Of course, all of the above is just a little satirical humor – and has nothing to do with any reality I personally know about.
However, the point is: Whether it is a restaurant – a grocery store – or a property management company, anything like that puts ALL the owners of Deer Ridge at major risk – for all the things that can go wrong with running ANY business.
When I bought at Deer Ridge, I was NOT buying into some operating business – and this ongoing obligation to fund RML through HOA Fees and special assessments was NOT disclosed.
The trouble is that ALL of us have had to pay for this stupid idea of being in the property management business. Even though it sure appears illegal to me. Which is why I want a full, comprehensive cost accounting audit of everything associated with Ridge Management done by an unaffiliated third party forensic CPA firm.
I also want RML sold ASAP – not to Insider Joey who tried to steal it before with a $100,000 purchase price with $90,000 of the price as a non-recourse note from Joe Thomas back to GGRC – but a sale done right -in accordance with the methodology I described before. Click RML Sale for details.
The Board violated the requirements of the Master Deed. Any funds related to starting and operating RML are NOT part of the definition of “Common Expense” in the Master Deed. ONLY those items defined as Common Expense can be part of the allocations requiring payment by the owners of Deer Ridge. Period.
The Board, and Joe Thomas, either fraudulently or through gross negligence, wasted my money and yours by putting us all at risk of running a business called Ridge Management.
If they didn’t know about or understand the constraints of Article XII, then they are grossly negligent. If they DID know and still went ahead and started and ran RML, I consider it fraud if they spent my money knowing they did not have a right to spend it!
Now that they DO know for certain that it is NOT an appropriate use of even one dollar of our money, the Board and Joe Thomas are required to stop all operations immediately – and dispose of RML forthwith.
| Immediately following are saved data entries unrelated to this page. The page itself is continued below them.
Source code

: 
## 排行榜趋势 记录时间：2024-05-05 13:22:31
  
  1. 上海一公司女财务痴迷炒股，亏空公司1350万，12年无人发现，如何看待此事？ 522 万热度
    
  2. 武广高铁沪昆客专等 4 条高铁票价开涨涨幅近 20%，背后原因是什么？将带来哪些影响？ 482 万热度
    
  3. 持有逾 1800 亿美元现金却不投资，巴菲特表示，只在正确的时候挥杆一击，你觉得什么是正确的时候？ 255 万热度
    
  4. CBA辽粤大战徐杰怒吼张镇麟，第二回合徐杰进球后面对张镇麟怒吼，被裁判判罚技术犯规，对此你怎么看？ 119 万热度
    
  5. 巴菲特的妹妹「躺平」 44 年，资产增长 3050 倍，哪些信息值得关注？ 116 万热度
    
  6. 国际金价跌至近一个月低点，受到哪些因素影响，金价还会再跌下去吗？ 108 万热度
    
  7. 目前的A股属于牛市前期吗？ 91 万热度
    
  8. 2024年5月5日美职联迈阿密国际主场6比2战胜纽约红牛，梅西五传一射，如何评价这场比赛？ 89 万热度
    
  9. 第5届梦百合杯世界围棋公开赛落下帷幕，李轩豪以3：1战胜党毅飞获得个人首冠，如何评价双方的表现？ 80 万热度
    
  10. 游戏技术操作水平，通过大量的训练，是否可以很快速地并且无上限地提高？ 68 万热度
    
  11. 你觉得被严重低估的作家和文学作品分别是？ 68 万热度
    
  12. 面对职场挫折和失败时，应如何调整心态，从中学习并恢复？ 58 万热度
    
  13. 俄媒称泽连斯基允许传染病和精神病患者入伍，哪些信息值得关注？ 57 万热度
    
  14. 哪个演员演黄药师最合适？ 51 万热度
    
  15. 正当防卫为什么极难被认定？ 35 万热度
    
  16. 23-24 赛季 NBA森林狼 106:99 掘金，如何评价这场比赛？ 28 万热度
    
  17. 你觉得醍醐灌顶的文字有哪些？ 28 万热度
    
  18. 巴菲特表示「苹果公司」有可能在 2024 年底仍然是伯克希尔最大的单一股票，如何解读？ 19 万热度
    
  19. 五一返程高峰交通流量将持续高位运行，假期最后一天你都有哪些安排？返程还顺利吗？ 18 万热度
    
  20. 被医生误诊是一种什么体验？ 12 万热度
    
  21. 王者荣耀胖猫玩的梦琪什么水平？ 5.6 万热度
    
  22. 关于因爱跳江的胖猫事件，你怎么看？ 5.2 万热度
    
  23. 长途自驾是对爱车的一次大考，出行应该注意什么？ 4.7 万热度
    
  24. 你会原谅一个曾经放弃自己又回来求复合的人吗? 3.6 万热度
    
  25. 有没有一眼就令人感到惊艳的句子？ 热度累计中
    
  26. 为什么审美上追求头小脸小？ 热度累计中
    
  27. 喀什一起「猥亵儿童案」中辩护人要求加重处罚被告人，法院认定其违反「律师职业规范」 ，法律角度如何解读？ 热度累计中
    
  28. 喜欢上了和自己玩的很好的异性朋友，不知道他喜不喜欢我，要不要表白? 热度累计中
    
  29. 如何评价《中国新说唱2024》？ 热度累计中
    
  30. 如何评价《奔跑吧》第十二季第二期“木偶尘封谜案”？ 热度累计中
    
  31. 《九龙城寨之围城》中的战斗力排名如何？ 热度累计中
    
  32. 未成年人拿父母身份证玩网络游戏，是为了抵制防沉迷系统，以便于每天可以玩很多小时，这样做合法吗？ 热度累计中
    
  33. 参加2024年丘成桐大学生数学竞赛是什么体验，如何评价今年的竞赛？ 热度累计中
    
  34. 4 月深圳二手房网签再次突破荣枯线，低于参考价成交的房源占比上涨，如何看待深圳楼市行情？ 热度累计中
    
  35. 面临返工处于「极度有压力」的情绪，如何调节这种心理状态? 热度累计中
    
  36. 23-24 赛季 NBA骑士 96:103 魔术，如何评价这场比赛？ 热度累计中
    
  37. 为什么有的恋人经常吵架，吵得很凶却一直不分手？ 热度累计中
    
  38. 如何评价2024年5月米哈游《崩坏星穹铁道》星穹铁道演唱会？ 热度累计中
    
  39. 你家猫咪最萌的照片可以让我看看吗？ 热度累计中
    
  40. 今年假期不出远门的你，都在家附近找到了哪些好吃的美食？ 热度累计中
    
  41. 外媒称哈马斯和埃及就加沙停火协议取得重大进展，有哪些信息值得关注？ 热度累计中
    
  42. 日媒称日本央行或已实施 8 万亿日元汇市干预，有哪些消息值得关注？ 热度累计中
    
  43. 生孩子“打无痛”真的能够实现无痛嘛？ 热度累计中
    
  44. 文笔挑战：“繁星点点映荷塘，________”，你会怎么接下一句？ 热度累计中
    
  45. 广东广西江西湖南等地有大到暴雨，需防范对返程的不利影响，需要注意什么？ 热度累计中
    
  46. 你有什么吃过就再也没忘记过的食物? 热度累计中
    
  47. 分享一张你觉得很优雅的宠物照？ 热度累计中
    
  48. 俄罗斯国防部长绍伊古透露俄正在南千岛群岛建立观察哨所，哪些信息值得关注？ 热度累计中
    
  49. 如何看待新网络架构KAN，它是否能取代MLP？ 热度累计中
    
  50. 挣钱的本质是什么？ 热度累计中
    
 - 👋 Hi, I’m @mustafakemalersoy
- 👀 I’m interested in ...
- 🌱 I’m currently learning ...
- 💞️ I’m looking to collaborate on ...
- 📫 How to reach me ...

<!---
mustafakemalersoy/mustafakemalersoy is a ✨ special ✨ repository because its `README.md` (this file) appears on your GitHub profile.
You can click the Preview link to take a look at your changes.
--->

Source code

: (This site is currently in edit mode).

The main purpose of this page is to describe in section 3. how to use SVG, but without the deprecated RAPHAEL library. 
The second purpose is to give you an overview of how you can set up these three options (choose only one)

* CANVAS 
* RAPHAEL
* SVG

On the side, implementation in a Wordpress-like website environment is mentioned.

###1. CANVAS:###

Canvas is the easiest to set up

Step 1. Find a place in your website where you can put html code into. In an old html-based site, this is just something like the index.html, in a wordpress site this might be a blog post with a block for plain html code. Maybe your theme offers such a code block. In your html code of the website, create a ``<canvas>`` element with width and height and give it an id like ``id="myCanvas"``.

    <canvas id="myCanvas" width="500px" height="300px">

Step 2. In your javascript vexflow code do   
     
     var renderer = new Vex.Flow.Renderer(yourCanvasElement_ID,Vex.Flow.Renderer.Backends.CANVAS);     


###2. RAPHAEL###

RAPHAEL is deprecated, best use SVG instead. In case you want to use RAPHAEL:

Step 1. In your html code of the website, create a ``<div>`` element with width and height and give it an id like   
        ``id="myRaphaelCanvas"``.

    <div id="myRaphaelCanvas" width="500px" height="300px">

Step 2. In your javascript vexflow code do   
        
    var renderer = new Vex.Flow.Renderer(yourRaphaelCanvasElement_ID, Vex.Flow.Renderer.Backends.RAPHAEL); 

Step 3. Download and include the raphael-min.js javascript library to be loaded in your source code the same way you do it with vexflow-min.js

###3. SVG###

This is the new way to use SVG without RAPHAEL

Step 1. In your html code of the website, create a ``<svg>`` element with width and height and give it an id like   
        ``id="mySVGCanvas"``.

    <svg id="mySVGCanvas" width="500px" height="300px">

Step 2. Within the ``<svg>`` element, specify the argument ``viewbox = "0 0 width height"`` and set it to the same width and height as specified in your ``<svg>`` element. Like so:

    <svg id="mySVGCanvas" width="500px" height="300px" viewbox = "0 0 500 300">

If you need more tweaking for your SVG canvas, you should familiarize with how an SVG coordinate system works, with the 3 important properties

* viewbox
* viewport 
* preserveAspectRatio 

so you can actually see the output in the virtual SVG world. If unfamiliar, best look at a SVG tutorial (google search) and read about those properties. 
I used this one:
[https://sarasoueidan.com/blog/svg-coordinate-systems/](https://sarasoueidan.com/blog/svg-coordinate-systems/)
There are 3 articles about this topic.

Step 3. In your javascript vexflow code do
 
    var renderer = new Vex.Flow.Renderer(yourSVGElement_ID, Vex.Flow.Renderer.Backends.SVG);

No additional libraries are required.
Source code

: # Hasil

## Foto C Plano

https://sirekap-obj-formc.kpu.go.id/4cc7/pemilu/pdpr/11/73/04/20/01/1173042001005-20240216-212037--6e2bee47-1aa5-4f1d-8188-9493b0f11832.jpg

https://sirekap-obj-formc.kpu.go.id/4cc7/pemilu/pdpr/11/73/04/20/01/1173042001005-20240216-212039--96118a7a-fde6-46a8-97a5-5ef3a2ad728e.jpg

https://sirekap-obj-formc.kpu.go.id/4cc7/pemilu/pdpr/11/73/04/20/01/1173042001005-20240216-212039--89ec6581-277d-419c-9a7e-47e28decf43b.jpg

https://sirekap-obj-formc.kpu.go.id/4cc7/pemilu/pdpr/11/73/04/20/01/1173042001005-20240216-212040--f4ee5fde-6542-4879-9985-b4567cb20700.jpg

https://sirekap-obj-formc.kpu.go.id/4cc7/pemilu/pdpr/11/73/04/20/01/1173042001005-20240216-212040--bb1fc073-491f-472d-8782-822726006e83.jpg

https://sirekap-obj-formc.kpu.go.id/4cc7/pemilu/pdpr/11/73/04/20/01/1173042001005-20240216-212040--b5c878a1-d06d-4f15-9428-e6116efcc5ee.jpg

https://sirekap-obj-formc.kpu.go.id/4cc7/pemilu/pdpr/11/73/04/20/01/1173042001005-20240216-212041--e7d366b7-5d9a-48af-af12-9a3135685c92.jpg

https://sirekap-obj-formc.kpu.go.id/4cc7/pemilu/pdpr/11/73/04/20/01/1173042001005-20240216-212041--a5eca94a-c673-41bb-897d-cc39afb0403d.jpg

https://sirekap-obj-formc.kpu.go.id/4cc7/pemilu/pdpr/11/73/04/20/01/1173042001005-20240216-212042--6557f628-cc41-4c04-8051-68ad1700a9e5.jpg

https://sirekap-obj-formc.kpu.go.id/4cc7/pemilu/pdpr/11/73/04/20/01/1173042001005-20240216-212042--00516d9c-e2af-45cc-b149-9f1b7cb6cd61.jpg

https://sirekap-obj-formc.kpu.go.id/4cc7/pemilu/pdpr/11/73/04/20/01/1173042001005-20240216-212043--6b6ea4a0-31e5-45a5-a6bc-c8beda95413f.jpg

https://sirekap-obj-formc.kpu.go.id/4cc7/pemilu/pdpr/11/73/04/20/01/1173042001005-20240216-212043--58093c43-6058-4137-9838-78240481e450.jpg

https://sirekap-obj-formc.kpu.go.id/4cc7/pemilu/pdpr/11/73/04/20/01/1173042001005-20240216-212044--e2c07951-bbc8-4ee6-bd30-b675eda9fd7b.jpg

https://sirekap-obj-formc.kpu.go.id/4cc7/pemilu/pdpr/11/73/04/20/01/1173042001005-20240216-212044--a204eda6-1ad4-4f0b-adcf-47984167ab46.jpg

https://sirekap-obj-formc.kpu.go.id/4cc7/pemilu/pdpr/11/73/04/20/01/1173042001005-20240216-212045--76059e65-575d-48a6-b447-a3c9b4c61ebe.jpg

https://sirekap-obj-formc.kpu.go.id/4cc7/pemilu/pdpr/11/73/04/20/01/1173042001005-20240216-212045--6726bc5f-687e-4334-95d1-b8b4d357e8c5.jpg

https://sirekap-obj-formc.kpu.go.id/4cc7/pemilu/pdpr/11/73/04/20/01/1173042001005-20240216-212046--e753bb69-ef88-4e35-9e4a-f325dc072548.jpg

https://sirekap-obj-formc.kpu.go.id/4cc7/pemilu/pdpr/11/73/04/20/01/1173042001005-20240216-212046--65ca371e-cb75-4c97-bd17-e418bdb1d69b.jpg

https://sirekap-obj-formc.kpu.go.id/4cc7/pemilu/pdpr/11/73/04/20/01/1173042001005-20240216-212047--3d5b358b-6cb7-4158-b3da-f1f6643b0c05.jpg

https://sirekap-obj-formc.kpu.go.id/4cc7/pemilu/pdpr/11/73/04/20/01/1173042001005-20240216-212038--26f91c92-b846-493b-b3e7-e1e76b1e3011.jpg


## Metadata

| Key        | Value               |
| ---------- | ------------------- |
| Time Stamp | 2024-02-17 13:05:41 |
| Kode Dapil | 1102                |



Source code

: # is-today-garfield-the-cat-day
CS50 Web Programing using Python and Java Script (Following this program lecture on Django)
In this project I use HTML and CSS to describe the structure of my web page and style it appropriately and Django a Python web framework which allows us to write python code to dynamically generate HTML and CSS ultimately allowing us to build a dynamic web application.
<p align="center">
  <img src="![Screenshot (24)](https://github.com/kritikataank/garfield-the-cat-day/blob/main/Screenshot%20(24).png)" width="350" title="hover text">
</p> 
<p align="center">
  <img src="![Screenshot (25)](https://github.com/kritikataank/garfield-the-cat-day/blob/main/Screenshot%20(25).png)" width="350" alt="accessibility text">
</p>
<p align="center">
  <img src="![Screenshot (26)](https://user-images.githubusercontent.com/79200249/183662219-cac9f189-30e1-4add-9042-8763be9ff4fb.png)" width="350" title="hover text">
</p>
In my opinion, for them to continue operating RML beyond today would clearly be fraudulent behavior.
Either way, I plan on including this issue in my lawsuit against GGRC and RML.
I want my money back that was stolen from me – plus at least treble damages!
Upshot – Without These Master Deed Violations – GGRC Would Have More $$$ And Not Require The Current Special Assessment
Have you all started noticing an ongoing pattern here – where Joey and the Board have TOTAL disregard for the rules for Deer Ridge?
- Gross overcharges and undercharges of all HOA costs, fees and assessment by unit type, not in conformance with Master Deed.
- Annual meetings not in conformance with Bylaws.
- Major repairs and construction done, not in conformance with Master Deed.
- RML formed and funded, not in conformance with Master Deed.
- What else? We will see what we can add to this list – besides Joey and the Board doing everything they can to block access to the books and records of OUR homeowners association.
- What else are they trying to hide???
The Board and Joey right now want all of us to give them $353,500 for what they say are needed repairs – including $50,000 for “nuts and bolts.” And, they are completely unwilling to show owners ANY of the underlying documents to justify their $353,500!
Suspicious, huh?
Kind of reminds me of the $20 million commode seat that was a very infamous line item in the military budget a few years ago. Just like that seat, the $353,500 assessment is NOT for what Luther’s letter describes. It is to fund projects and companies like the pavilion and RML – and to hide the real purpose from the owners of Deer Ridge.
If our money had not already been squandered by Joey and the Board, our reserve account would be sufficient to pay for the work that really needs to be done on this property – and all of us would NOT have a $353,500 special assessment staring us in the face.